Here is an example of one of our challenges and several of year 5/6’s solutions, (and coming soon… some investigations from the3 / 4 able maths group):

**Make 37**

**Stage: 2 and 3 Challenge Level: **

Four bags contain a large number of 1s, 3s, 5s and 7s. Pick any ten numbers from the bags so that their total is 37 .

__Make 37: solution by Kanika__

This challenge is impossible.

I didn’t know this at first, I thought trying to make 37 with the 1s, 3s, 5s and 7s would be easy, especially when I found out that we could use 10 numbers.

I decided to use 7s first, because they were the biggest number. However, if I used all 7s the answer would be too big. So I thought I would have to use 4 of the 7s, which equals 28. This meant I had 6 numbers left to use and I had to make 9 with them. Then I realised that’s not possible, because the only other numbers left were 1s, 3s and 5s and you can’t make 9 using 6 of these.

This challenge is impossible because 37 is odd , all of the numbers you can add are odd as well, and odd plus odd is always even.

__Make 37 solution by Isabel__

The Make 37 challenge is impossible because you are given only odd numbers in the four bags, and you are only allowed to use 10 numbers. It is impossible because a pair of odd numbers always equals an even number, eg 7+5=12, 1+3=4 and 10 is an even number. Making 37 with 10 odd numbers would be 5 pairs of odd numbers so the answer will always be an even number.

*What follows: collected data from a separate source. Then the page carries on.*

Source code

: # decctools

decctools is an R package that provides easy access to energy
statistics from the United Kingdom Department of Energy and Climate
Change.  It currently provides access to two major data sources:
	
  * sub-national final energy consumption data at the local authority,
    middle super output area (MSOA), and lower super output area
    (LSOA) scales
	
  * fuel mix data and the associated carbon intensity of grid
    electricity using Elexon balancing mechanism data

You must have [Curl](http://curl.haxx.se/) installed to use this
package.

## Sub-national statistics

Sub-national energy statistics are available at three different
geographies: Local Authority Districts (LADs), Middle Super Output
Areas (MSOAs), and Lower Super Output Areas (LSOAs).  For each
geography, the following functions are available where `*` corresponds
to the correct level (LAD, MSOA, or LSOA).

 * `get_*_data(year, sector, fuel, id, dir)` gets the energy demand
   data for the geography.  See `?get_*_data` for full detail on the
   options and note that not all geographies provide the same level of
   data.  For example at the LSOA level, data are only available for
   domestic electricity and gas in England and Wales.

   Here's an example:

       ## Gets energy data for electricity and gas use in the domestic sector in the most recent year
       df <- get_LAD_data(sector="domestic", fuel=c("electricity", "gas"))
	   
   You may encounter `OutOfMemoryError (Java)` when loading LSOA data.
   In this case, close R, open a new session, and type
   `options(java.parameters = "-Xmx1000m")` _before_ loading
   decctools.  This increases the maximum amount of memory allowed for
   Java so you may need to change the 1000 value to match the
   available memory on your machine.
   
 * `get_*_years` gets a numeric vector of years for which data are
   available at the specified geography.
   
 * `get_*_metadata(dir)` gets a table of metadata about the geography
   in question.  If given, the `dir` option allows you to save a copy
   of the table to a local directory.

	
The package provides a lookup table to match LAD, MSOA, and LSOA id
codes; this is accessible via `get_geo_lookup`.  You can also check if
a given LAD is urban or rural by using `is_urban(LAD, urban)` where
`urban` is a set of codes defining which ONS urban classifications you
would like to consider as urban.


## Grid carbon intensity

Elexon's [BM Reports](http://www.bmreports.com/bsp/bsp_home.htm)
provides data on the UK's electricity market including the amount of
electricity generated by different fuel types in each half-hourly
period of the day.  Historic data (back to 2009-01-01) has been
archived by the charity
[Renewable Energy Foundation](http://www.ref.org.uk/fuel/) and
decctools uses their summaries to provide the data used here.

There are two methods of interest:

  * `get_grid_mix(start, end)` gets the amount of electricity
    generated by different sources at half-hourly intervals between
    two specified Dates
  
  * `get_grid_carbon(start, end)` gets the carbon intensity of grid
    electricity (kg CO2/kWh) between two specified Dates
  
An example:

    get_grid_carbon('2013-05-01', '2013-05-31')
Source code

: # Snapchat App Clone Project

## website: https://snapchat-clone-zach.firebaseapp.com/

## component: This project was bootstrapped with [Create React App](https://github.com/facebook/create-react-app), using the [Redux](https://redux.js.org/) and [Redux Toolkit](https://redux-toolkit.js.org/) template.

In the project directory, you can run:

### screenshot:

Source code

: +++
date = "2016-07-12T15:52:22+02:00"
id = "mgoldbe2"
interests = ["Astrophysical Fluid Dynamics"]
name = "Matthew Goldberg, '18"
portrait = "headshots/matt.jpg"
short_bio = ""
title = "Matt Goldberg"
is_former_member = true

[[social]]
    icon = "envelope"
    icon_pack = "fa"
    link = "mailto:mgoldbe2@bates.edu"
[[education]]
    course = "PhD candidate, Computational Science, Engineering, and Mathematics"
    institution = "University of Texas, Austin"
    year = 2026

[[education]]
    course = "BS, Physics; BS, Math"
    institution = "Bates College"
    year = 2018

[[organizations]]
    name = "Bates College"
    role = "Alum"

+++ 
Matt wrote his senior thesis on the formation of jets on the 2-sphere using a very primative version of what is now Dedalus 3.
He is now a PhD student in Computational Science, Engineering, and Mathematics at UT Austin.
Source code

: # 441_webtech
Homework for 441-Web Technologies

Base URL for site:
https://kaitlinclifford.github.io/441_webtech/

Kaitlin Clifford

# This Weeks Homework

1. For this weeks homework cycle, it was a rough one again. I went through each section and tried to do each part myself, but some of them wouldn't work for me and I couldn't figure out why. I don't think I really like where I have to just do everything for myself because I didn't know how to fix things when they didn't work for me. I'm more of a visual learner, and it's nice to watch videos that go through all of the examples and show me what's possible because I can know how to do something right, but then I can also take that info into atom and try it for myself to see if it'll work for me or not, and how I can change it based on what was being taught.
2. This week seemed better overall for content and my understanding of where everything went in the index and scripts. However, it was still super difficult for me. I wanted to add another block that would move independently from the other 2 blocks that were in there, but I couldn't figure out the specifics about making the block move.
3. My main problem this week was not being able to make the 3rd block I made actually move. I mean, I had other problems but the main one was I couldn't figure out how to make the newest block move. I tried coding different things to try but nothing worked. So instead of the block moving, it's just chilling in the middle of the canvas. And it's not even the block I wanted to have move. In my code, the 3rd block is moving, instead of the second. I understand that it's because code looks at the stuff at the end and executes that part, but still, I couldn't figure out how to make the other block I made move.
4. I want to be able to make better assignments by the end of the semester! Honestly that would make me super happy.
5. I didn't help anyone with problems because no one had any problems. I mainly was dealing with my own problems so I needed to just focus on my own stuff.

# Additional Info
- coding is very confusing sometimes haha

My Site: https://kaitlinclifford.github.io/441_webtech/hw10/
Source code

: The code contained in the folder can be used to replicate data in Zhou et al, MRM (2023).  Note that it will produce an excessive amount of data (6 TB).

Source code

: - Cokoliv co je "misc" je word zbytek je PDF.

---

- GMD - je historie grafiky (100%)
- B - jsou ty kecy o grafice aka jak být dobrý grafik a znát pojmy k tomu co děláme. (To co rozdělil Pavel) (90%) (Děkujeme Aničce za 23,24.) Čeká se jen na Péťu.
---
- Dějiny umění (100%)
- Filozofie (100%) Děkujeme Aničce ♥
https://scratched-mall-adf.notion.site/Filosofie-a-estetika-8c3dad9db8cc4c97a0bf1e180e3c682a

You can make 36 and 38 in any different ways, but you will never get 37. That is why it is impossible.

__The solution for ‘Make 37’__ by Haider

Here are a couple of my first tries, which, later on, help to understand the reason why it is impossible to make 37 using 10 odd numbers:

7+1+5+3+7+5+3+3+1+1=36

7+5+7+1+1+1+7+5+3+1=38

3+1+7+5+1+1+5+3+5=38

If you look up there you’ll realise that whatever you do the answer will always be an even number. This happens because a pair of odd numbers will equal an even number. The same happens with 5 pairs of odd numbers.

But, we can make 37 by using an odd number of odd numbers eg 7+5+7+1+1+1+7+5+3=37

This will work because an odd number of odd numbers will always equal an odd number (eg 3+3+3=9)

__The solution for Make 37 by Matthew__

In the beginning I started to try some solutions eg

5+5+5+5+5+7+1+1+1+1=36 and 1+1+1+1+1+1+1+7=7=22.

A little while later I realised that I never reached 37.

After a while I realised I could never get 37 because all the numbers in the bag are odd, and odd plus odd equals even.

As 37 is odd, and 10 is 5 pairs of numbers, the total will always be even and the whole question is impossible.